Stored data entries:

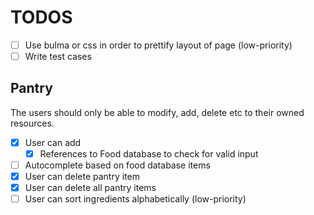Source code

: # TODOS

- [ ] Use bulma or css in order to prettify layout of page (low-priority)
- [ ] Write test cases 

## Pantry
The users should only be able to modify, add, delete etc to their owned resources.
- [x] User can add
    - [x] References to Food database to check for valid input
- [ ] Autocomplete based on food database items
- [x] User can delete pantry item
- [x] User can delete all pantry items
- [ ] User can sort ingredients alphabetically (low-priority)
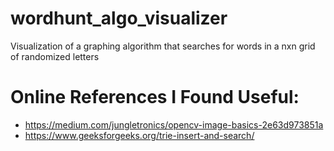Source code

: # wordhunt_algo_visualizer
Visualization of a graphing algorithm that searches for words in a nxn grid of randomized letters 

# Online References I Found Useful:

- https://medium.com/jungletronics/opencv-image-basics-2e63d973851a
- https://www.geeksforgeeks.org/trie-insert-and-search/
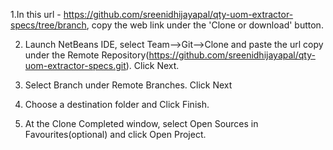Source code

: 1.In this url - https://github.com/sreenidhijayapal/qty-uom-extractor-specs/tree/branch, copy the web link under the 'Clone or download' button.

2. Launch NetBeans IDE, select Team-->Git-->Clone and paste the url copy under the Remote Repository(https://github.com/sreenidhijayapal/qty-uom-extractor-specs.git). Click Next.

3. Select Branch under Remote Branches. Click Next

4. Choose a destination folder and Click Finish.

5. At the Clone Completed window, select Open Sources in Favourites(optional) and click Open Project.
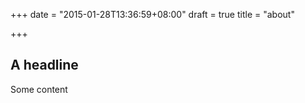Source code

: +++
date = "2015-01-28T13:36:59+08:00"
draft = true
title = "about"

+++

## A headline

Some content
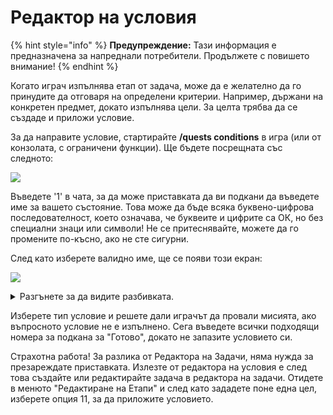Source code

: # Редактор на условия

{% hint style="info" %}
**Предупреждение:** Тази информация е предназначена за напреднали потребители. Продължете с повишето внимание!
{% endhint %}

Когато играч изпълнява етап от задача, може да е желателно да го принудите да отговаря на определени критерии. Например, държани на конкретен предмет, докато изпълнява цели. За целта трябва да се създаде и приложи условие.

За да направите условие, стартирайте **/quests conditions** в игра (или от конзолата, с ограничени функции). Ще бъдете посрещната със следното:

![](https://camo.githubusercontent.com/7c7cf8db7760543f731b49ec61ef1651886830e96b79c7ce4afb6741f53bb7dc/68747470733a2f2f692e696d6775722e636f6d2f6c7148626f4b492e706e67)

Въведете '1' в чата, за да може приставката да ви подкани да въведете име за вашето състояние. Това може да бъде всяка буквено-цифрова последователност, което означава, че буквеите и цифрите са ОК, но без специални знаци или символи! Не се притеснявайте, можете да го промените по-късно, ако не сте сигурни.

След като изберете валидно име, ще се появи този екран:

![](https://camo.githubusercontent.com/23267d859c71ffcb3cd6f4123060c813a2d75817eb8c8a1f535f17c7f4fc2338/68747470733a2f2f692e696d6775722e636f6d2f455379363872492e706e67)

<details>

<summary>Разгънете за да видите разбивката.</summary>

1. Променете името на вашите състояние
2. Яздете същество или [Citizens](https://pikamug.gitbook.io/quests/beginner/dependencies#citizens) NPC
3. Собствено разрешение, дръжте предмета в основната ръка или носете предмети като броня
4. Останете в свят, Останеве в рамките на тикове, останете в биом, или останете в [WorldGuard](https://pikamug.gitbook.io/quests/beginner/dependencies#worldguard) регион
5. Дали стойността на земестителя е вярна
6. Дали да се провали задачата, ако условието не е изпълнено
7. Завършете работата по вашето условие
8. Отхвърлете всяка работа по вашето условие

</details>

Изберете тип условие и решете дали играчът да провали мисията, ако въпросното условие не е изпълнено. Сега въведете всички подходящи номера за подкана за "Готово", докато не запазите условието си.

Страхотна работа! За разлика от Редактора на Задачи, няма нужда за презареждате приставката. Излезте от редактора на условия е след това създайте или редактирайте задача в редактора на задачи. Отидете в менюто "Редактиране на Етапи" и след като зададете поне една цел, изберете опция 11, за да приложите условието.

(What the task requires): Copy out only the lines of the records above from the one with "Редактор на условия" through the one with "1. Променете името на вашите състояние", exactly as they stand, both included.

(Solution to the exercise):
: # Редактор на условия

{% hint style="info" %}
**Предупреждение:** Тази информация е предназначена за напреднали потребители. Продължете с повишето внимание!
{% endhint %}

Когато играч изпълнява етап от задача, може да е желателно да го принудите да отговаря на определени критерии. Например, държани на конкретен предмет, докато изпълнява цели. За целта трябва да се създаде и приложи условие.

За да направите условие, стартирайте **/quests conditions** в игра (или от конзолата, с ограничени функции). Ще бъдете посрещната със следното:

![](https://camo.githubusercontent.com/7c7cf8db7760543f731b49ec61ef1651886830e96b79c7ce4afb6741f53bb7dc/68747470733a2f2f692e696d6775722e636f6d2f6c7148626f4b492e706e67)

Въведете '1' в чата, за да може приставката да ви подкани да въведете име за вашето състояние. Това може да бъде всяка буквено-цифрова последователност, което означава, че буквеите и цифрите са ОК, но без специални знаци или символи! Не се притеснявайте, можете да го промените по-късно, ако не сте сигурни.

След като изберете валидно име, ще се появи този екран:

![](https://camo.githubusercontent.com/23267d859c71ffcb3cd6f4123060c813a2d75817eb8c8a1f535f17c7f4fc2338/68747470733a2f2f692e696d6775722e636f6d2f455379363872492e706e67)

<details>

<summary>Разгънете за да видите разбивката.</summary>

1. Променете името на вашите състояние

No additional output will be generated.